Yahoo search engine bug gsa ser? anyone else experienced this...

Hi, whenever I use scrapebox with yahoo engine selected it finds massive amounts of url's, really good ones too (after loading them up in GSA PI it's very accurate with footprints provided from GSA SER footprint studio) 
But, whenever I de-select all search engines in gsa ser project except for Yahoo. 
i only get "may be blocked by search engine, and displaying proxy" or something like that?

But the thing is, I use these same proxies for Scrapebox, so  I know it's a GSA SER error... but what is the error? user-agent? i never seen options in gsa ser for user-agents, but this is the first thing that came to mind.. anyone knows if you can edit user-agents in GSA SER?


  • SvenSven
    Indeed yahoo is a problem.

    They seem to only allow access to it if you have agreed to there terms on an extra webpage that is shown when a special cookie is not set. Unfortunately, this coolie value is not something I can simply set.
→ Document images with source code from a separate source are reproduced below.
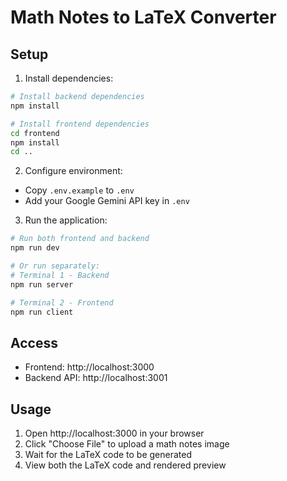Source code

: # Math Notes to LaTeX Converter

## Setup

1. Install dependencies:
```bash
# Install backend dependencies
npm install

# Install frontend dependencies
cd frontend
npm install
cd ..
```

2. Configure environment:
- Copy `.env.example` to `.env`
- Add your Google Gemini API key in `.env`

3. Run the application:
```bash
# Run both frontend and backend
npm run dev

# Or run separately:
# Terminal 1 - Backend
npm run server

# Terminal 2 - Frontend
npm run client
```

## Access
- Frontend: http://localhost:3000
- Backend API: http://localhost:3001

## Usage
1. Open http://localhost:3000 in your browser
2. Click "Choose File" to upload a math notes image
3. Wait for the LaTeX code to be generated
4. View both the LaTeX code and rendered preview

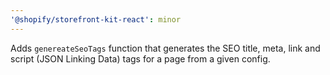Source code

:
 ```yaml
---
'@shopify/storefront-kit-react': minor
---
```


Adds `genereateSeoTags` function that generates the SEO title, meta, link and script (JSON Linking Data) tags for a page from a given config.
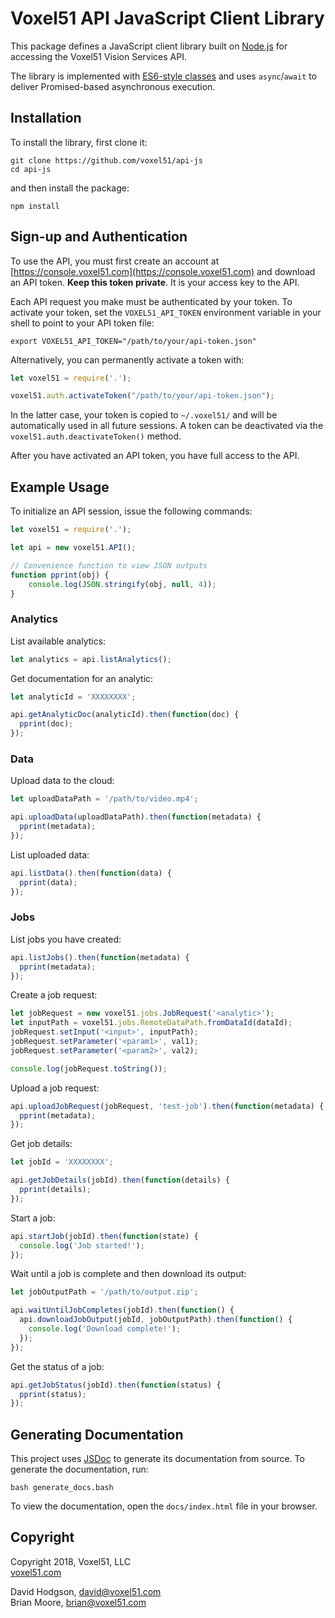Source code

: # Voxel51 API JavaScript Client Library

This package defines a JavaScript client library built on
[Node.js](https://nodejs.org/en) for accessing the Voxel51 Vision Services API.

The library is implemented with
[ES6-style classes](http://es6-features.org/#ClassDefinition) and uses
`async`/`await` to deliver Promised-based asynchronous execution.


## Installation

To install the library, first clone it:

```shell
git clone https://github.com/voxel51/api-js
cd api-js
```

and then install the package:

```shell
npm install
```


## Sign-up and Authentication

To use the API, you must first create an account at
[https://console.voxel51.com](https://console.voxel51.com) and download an API
token. **Keep this token private**. It is your access key to the API.

Each API request you make must be authenticated by your token. To activate your
token, set the `VOXEL51_API_TOKEN` environment variable in your shell to point
to your API token file:

```shell
export VOXEL51_API_TOKEN="/path/to/your/api-token.json"
```

Alternatively, you can permanently activate a token with:

```js
let voxel51 = require('.');

voxel51.auth.activateToken("/path/to/your/api-token.json");
```

In the latter case, your token is copied to `~/.voxel51/` and will be
automatically used in all future sessions. A token can be deactivated via the
`voxel51.auth.deactivateToken()` method.

After you have activated an API token, you have full access to the API.


## Example Usage

To initialize an API session, issue the following commands:

```js
let voxel51 = require('.');

let api = new voxel51.API();

// Convenience function to view JSON outputs
function pprint(obj) {
    console.log(JSON.stringify(obj, null, 4));
}
```

### Analytics

List available analytics:

```js
let analytics = api.listAnalytics();
```

Get documentation for an analytic:

```js
let analyticId = 'XXXXXXXX';

api.getAnalyticDoc(analyticId).then(function(doc) {
  pprint(doc);
});
```

### Data

Upload data to the cloud:

```js
let uploadDataPath = '/path/to/video.mp4';

api.uploadData(uploadDataPath).then(function(metadata) {
  pprint(metadata);
});
```

List uploaded data:

```js
api.listData().then(function(data) {
  pprint(data);
});
```

### Jobs

List jobs you have created:

```js
api.listJobs().then(function(metadata) {
  pprint(metadata);
});
```

Create a job request:

```js
let jobRequest = new voxel51.jobs.JobRequest('<analytic>');
let inputPath = voxel51.jobs.RemoteDataPath.fromDataId(dataId);
jobRequest.setInput('<input>', inputPath);
jobRequest.setParameter('<param1>', val1);
jobRequest.setParameter('<param2>', val2);

console.log(jobRequest.toString());
```

Upload a job request:

```js
api.uploadJobRequest(jobRequest, 'test-job').then(function(metadata) {
  pprint(metadata);
});
```

Get job details:

```js
let jobId = 'XXXXXXXX';

api.getJobDetails(jobId).then(function(details) {
  pprint(details);
});
```

Start a job:

```js
api.startJob(jobId).then(function(state) {
  console.log('Job started!');
});
```

Wait until a job is complete and then download its output:

```js
let jobOutputPath = '/path/to/output.zip';

api.waitUntilJobCompletes(jobId).then(function() {
  api.downloadJobOutput(jobId, jobOutputPath).then(function() {
    console.log('Download complete!');
  });
});
```

Get the status of a job:

```js
api.getJobStatus(jobId).then(function(status) {
  pprint(status);
});
```


## Generating Documentation

This project uses [JSDoc](https://github.com/jsdoc3/jsdoc) to generate its
documentation from source. To generate the documentation, run:

```shell
bash generate_docs.bash
```

To view the documentation, open the `docs/index.html` file in your browser.


## Copyright

Copyright 2018, Voxel51, LLC<br>
[voxel51.com](https://voxel51.com)

David Hodgson, david@voxel51.com<br>
Brian Moore, brian@voxel51.com
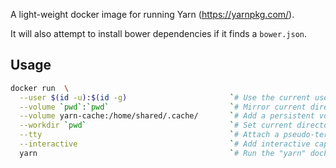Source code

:A light-weight docker image for running Yarn (https://yarnpkg.com/).

It will also attempt to install bower dependencies if it finds a `bower.json`.

## Usage

``` bash
docker run  \
  --user $(id -u):$(id -g)                       `# Use the current user inside container`  \
  --volume `pwd`:`pwd`                           `# Mirror current directory inside container`  \
  --volume yarn-cache:/home/shared/.cache/       `# Add a persistent volume for the yarn cache`  \
  --workdir `pwd`                                `# Set current directory to the image's work directory`  \
  --tty                                          `# Attach a pseudo-terminal`  \
  --interactive                                  `# Add interactive capabilities to terminal prompt`  \
  yarn                                           `# Run the "yarn" docker image`
```
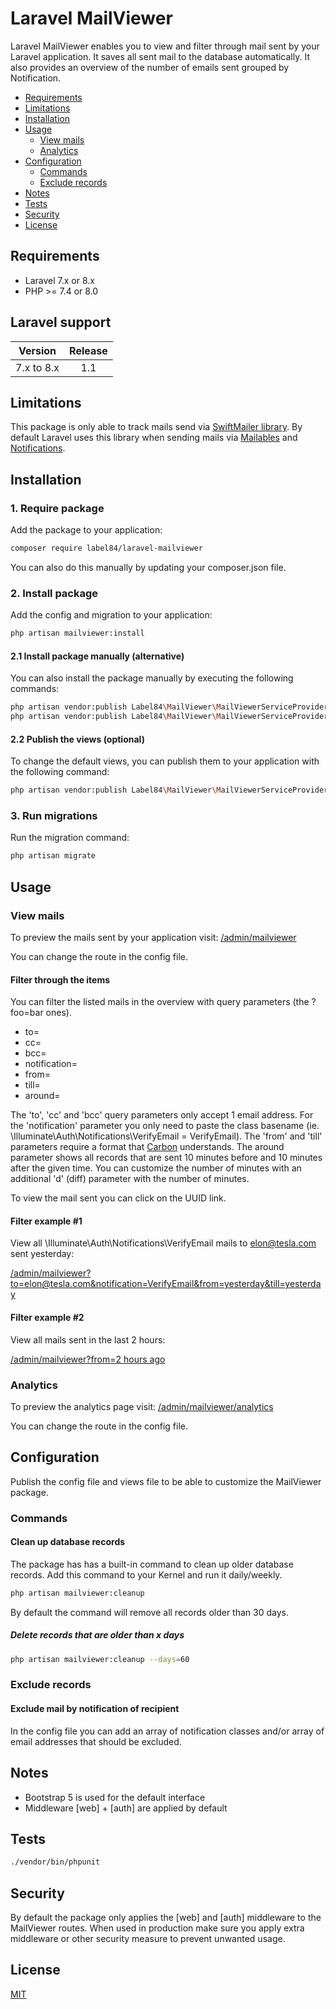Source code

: # Laravel MailViewer

Laravel MailViewer enables you to view and filter through mail sent by your Laravel application. It saves all sent mail to the database automatically. It also provides an overview of the number of emails sent grouped by Notification.

- [Requirements](#requirements)
- [Limitations](#limitations)
- [Installation](#installation)
- [Usage](#usage)
  - [View mails](#view-mails)
  - [Analytics](#analytics)
- [Configuration](#configuration)
  - [Commands](#commands)
  - [Exclude records](#exclude-records)
- [Notes](#Notes)
- [Tests](#tests)
- [Security](#security)
- [License](#license)

## Requirements

- Laravel 7.x or 8.x
- PHP >= 7.4 or 8.0

## Laravel support

| Version       | Release       |
|:-------------:|:-------------:|
| 7.x to 8.x    | 1.1           |


## Limitations

This package is only able to track mails send via [SwiftMailer library](https://swiftmailer.symfony.com). By default Laravel uses this library when sending mails via [Mailables](https://laravel.com/docs/8.x/mail) and [Notifications](https://laravel.com/docs/8.x/notifications).

## Installation

### 1. Require package

Add the package to your application:

```sh
composer require label84/laravel-mailviewer
```

You can also do this manually by updating your composer.json file.

### 2. Install package

Add the config and migration to your application:

```sh
php artisan mailviewer:install
```

#### 2.1 Install package manually (alternative)

You can also install the package manually by executing the following commands:

```sh
php artisan vendor:publish Label84\MailViewer\MailViewerServiceProvider --config
php artisan vendor:publish Label84\MailViewer\MailViewerServiceProvider --migrations
```

#### 2.2 Publish the views (optional)

To change the default views, you can publish them to your application with the following command:

```sh
php artisan vendor:publish Label84\MailViewer\MailViewerServiceProvider --views
```

### 3. Run migrations

Run the migration command:

```sh
php artisan migrate
```

## Usage

### View mails

To preview the mails sent by your application visit: <ins>/admin/mailviewer</ins>

You can change the route in the config file.

#### Filter through the items

You can filter the listed mails in the overview with query parameters (the ?foo=bar ones).

- to=
- cc=
- bcc=
- notification=
- from=
- till=
- around=

The 'to', 'cc' and 'bcc' query parameters only accept 1 email address. For the 'notification' parameter you only need to paste the class basename (ie. \Illuminate\Auth\Notifications\VerifyEmail = VerifyEmail). The 'from' and 'till' parameters require a format that [Carbon](https://carbon.nesbot.com/docs) understands. The around parameter shows all records that are sent 10 minutes before and 10 minutes after the given time. You can customize the number of minutes with an additional 'd' (diff) parameter with the number of minutes.

To view the mail sent you can click on the UUID link.

#### Filter example #1

View all \Illuminate\Auth\Notifications\VerifyEmail mails to elon@tesla.com sent yesterday:

<ins>/admin/mailviewer?to=elon@tesla.com&notification=VerifyEmail&from=yesterday&till=yesterday</ins>

#### Filter example #2

View all mails sent in the last 2 hours:

<ins>/admin/mailviewer?from=2 hours ago</ins>

### Analytics

To preview the analytics page visit: <ins>/admin/mailviewer/analytics</ins>

You can change the route in the config file.

## Configuration

Publish the config file and views file to be able to customize the MailViewer package.

### Commands

#### Clean up database records

The package has has a built-in command to clean up older database records. Add this command to your Kernel and run it daily/weekly.

```sh
php artisan mailviewer:cleanup
```

By default the command will remove all records older than 30 days.

##### Delete records that are older than x days

```sh
php artisan mailviewer:cleanup --days=60
```

### Exclude records

#### Exclude mail by notification of recipient

In the config file you can add an array of notification classes and/or array of email addresses that should be excluded.

## Notes

- Bootstrap 5 is used for the default interface
- Middleware [web] + [auth] are applied by default

## Tests

```sh
./vendor/bin/phpunit
```

## Security

By default the package only applies the [web] and [auth] middleware to the MailViewer routes. When used in production make sure you apply extra middleware or other security measure to prevent unwanted usage.

## License

[MIT](https://opensource.org/licenses/MIT)
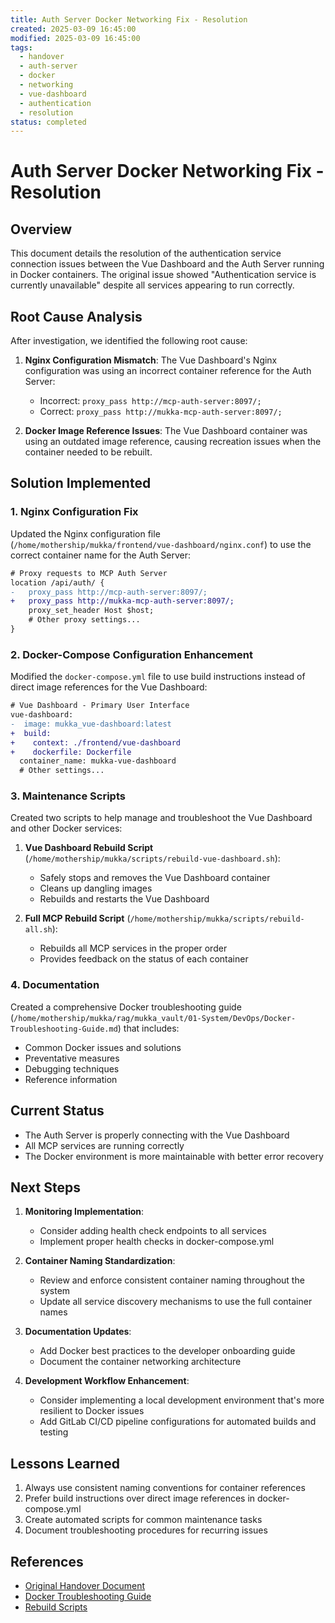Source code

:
 ```yaml
---
title: Auth Server Docker Networking Fix - Resolution
created: 2025-03-09 16:45:00
modified: 2025-03-09 16:45:00
tags:
  - handover
  - auth-server
  - docker
  - networking
  - vue-dashboard
  - authentication
  - resolution
status: completed
---
```


# Auth Server Docker Networking Fix - Resolution

## Overview

This document details the resolution of the authentication service connection issues between the Vue Dashboard and the Auth Server running in Docker containers. The original issue showed "Authentication service is currently unavailable" despite all services appearing to run correctly.

## Root Cause Analysis

After investigation, we identified the following root cause:

1. **Nginx Configuration Mismatch**: The Vue Dashboard's Nginx configuration was using an incorrect container reference for the Auth Server:
   - Incorrect: `proxy_pass http://mcp-auth-server:8097/;`
   - Correct: `proxy_pass http://mukka-mcp-auth-server:8097/;`

2. **Docker Image Reference Issues**: The Vue Dashboard container was using an outdated image reference, causing recreation issues when the container needed to be rebuilt.

## Solution Implemented

### 1. Nginx Configuration Fix

Updated the Nginx configuration file (`/home/mothership/mukka/frontend/vue-dashboard/nginx.conf`) to use the correct container name for the Auth Server:

```diff
# Proxy requests to MCP Auth Server
location /api/auth/ {
-   proxy_pass http://mcp-auth-server:8097/;
+   proxy_pass http://mukka-mcp-auth-server:8097/;
    proxy_set_header Host $host;
    # Other proxy settings...
}
```

### 2. Docker-Compose Configuration Enhancement

Modified the `docker-compose.yml` file to use build instructions instead of direct image references for the Vue Dashboard:

```diff
# Vue Dashboard - Primary User Interface
vue-dashboard:
-  image: mukka_vue-dashboard:latest
+  build:
+    context: ./frontend/vue-dashboard
+    dockerfile: Dockerfile
  container_name: mukka-vue-dashboard
  # Other settings...
```

### 3. Maintenance Scripts

Created two scripts to help manage and troubleshoot the Vue Dashboard and other Docker services:

1. **Vue Dashboard Rebuild Script** (`/home/mothership/mukka/scripts/rebuild-vue-dashboard.sh`):
   - Safely stops and removes the Vue Dashboard container
   - Cleans up dangling images
   - Rebuilds and restarts the Vue Dashboard

2. **Full MCP Rebuild Script** (`/home/mothership/mukka/scripts/rebuild-all.sh`):
   - Rebuilds all MCP services in the proper order
   - Provides feedback on the status of each container

### 4. Documentation

Created a comprehensive Docker troubleshooting guide (`/home/mothership/mukka/rag/mukka_vault/01-System/DevOps/Docker-Troubleshooting-Guide.md`) that includes:
   - Common Docker issues and solutions
   - Preventative measures
   - Debugging techniques
   - Reference information

## Current Status

- The Auth Server is properly connecting with the Vue Dashboard
- All MCP services are running correctly
- The Docker environment is more maintainable with better error recovery

## Next Steps

1. **Monitoring Implementation**:
   - Consider adding health check endpoints to all services
   - Implement proper health checks in docker-compose.yml

2. **Container Naming Standardization**:
   - Review and enforce consistent container naming throughout the system
   - Update all service discovery mechanisms to use the full container names

3. **Documentation Updates**:
   - Add Docker best practices to the developer onboarding guide
   - Document the container networking architecture

4. **Development Workflow Enhancement**:
   - Consider implementing a local development environment that's more resilient to Docker issues
   - Add GitLab CI/CD pipeline configurations for automated builds and testing

## Lessons Learned

1. Always use consistent naming conventions for container references
2. Prefer build instructions over direct image references in docker-compose.yml
3. Create automated scripts for common maintenance tasks
4. Document troubleshooting procedures for recurring issues

## References

- [Original Handover Document](/home/mothership/mukka/rag/mukka_vault/01-System/Handovers/2025-03-09_14-43_Auth_Server_Docker_Networking_Fix.md)
- [Docker Troubleshooting Guide](/home/mothership/mukka/rag/mukka_vault/01-System/DevOps/Docker-Troubleshooting-Guide.md)
- [Rebuild Scripts](/home/mothership/mukka/scripts/)
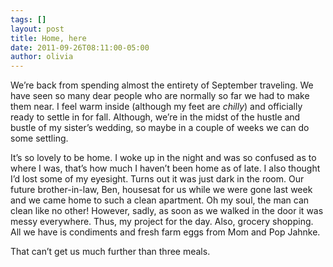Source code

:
```yaml
---
tags: []
layout: post
title: Home, here
date: 2011-09-26T08:11:00-05:00
author: olivia
---
```


We’re back from spending almost the entirety of September traveling. We have seen so many dear people who are normally so far we had to make them near. I feel warm inside (although my feet are _chilly_) and officially ready to settle in for fall. Although, we’re in the midst of the hustle and bustle of my sister’s wedding, so maybe in a couple of weeks we can do some settling.

It’s so lovely to be home. I woke up in the night and was so confused as to where I was, that’s how much I haven’t been home as of late. I also thought I’d lost some of my eyesight. Turns out it was just dark in the room. Our future brother-in-law, Ben, housesat for us while we were gone last week and we came home to such a clean apartment. Oh my soul, the man can clean like no other! However, sadly, as soon as we walked in the door it was messy everywhere. Thus, my project for the day. Also, grocery shopping. All we have is condiments and fresh farm eggs from Mom and Pop Jahnke.

That can’t get us much further than three meals.
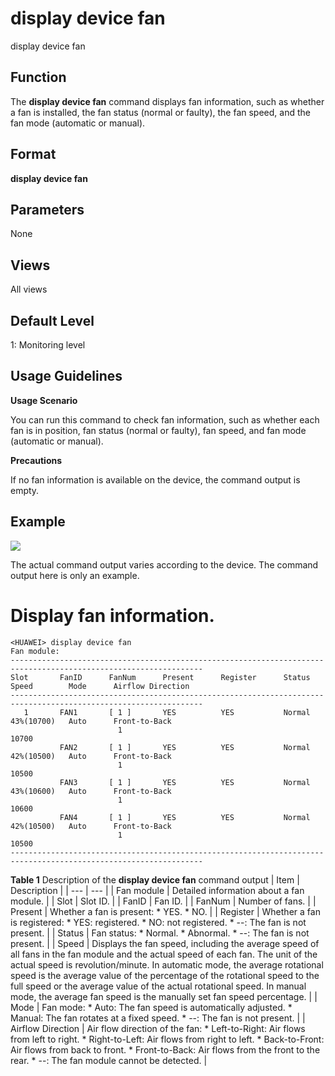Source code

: display device fan
==================

display device fan

Function
--------



The **display device fan** command displays fan information, such as whether a fan is installed, the fan status (normal or faulty), the fan speed, and the fan mode (automatic or manual).




Format
------

**display device fan**


Parameters
----------

None

Views
-----

All views


Default Level
-------------

1: Monitoring level


Usage Guidelines
----------------

**Usage Scenario**

You can run this command to check fan information, such as whether each fan is in position, fan status (normal or faulty), fan speed, and fan mode (automatic or manual).

**Precautions**

If no fan information is available on the device, the command output is empty.


Example
-------

![](../public_sys-resources/note_3.0-en-us.png) 

The actual command output varies according to the device. The command output here is only an example.


# Display fan information.
```
<HUAWEI> display device fan
Fan module:
-----------------------------------------------------------------------------------------------------------------
Slot       FanID      FanNum      Present      Register      Status      Speed        Mode      Airflow Direction
-----------------------------------------------------------------------------------------------------------------
   1       FAN1       [ 1 ]       YES          YES           Normal      43%(10700)   Auto      Front-to-Back
                        1                                                10700
           FAN2       [ 1 ]       YES          YES           Normal      42%(10500)   Auto      Front-to-Back
                        1                                                10500
           FAN3       [ 1 ]       YES          YES           Normal      43%(10600)   Auto      Front-to-Back
                        1                                                10600
           FAN4       [ 1 ]       YES          YES           Normal      42%(10500)   Auto      Front-to-Back
                        1                                                10500
-----------------------------------------------------------------------------------------------------------------

```

**Table 1** Description of the **display device fan** command output
| Item | Description |
| --- | --- |
| Fan module | Detailed information about a fan module. |
| Slot | Slot ID. |
| FanID | Fan ID. |
| FanNum | Number of fans. |
| Present | Whether a fan is present:   * YES. * NO. |
| Register | Whether a fan is registered:   * YES: registered. * NO: not registered. * --: The fan is not present. |
| Status | Fan status:   * Normal. * Abnormal. * --: The fan is not present. |
| Speed | Displays the fan speed, including the average speed of all fans in the fan module and the actual speed of each fan. The unit of the actual speed is revolution/minute. In automatic mode, the average rotational speed is the average value of the percentage of the rotational speed to the full speed or the average value of the actual rotational speed. In manual mode, the average fan speed is the manually set fan speed percentage. |
| Mode | Fan mode:   * Auto: The fan speed is automatically adjusted. * Manual: The fan rotates at a fixed speed. * --: The fan is not present. |
| Airflow Direction | Air flow direction of the fan:   * Left-to-Right: Air flows from left to right. * Right-to-Left: Air flows from right to left. * Back-to-Front: Air flows from back to front. * Front-to-Back: Air flows from the front to the rear. * --: The fan module cannot be detected. |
    I don't know how scrapebox is parsing yahoo, but I use the normal webpage that you would use in browser.
  • No problem @sven you already did so much to automate many things, for the people who have this issue all i can say is just let scrapebox do the scraping in a folder and set GSA SER to monitor that folder... problem solved, move along :-) 
  • SvenSven
    Though it would be nice to know how others parse yahoo these days...maybe someone can get details, maybe with http debugger running and sniffing?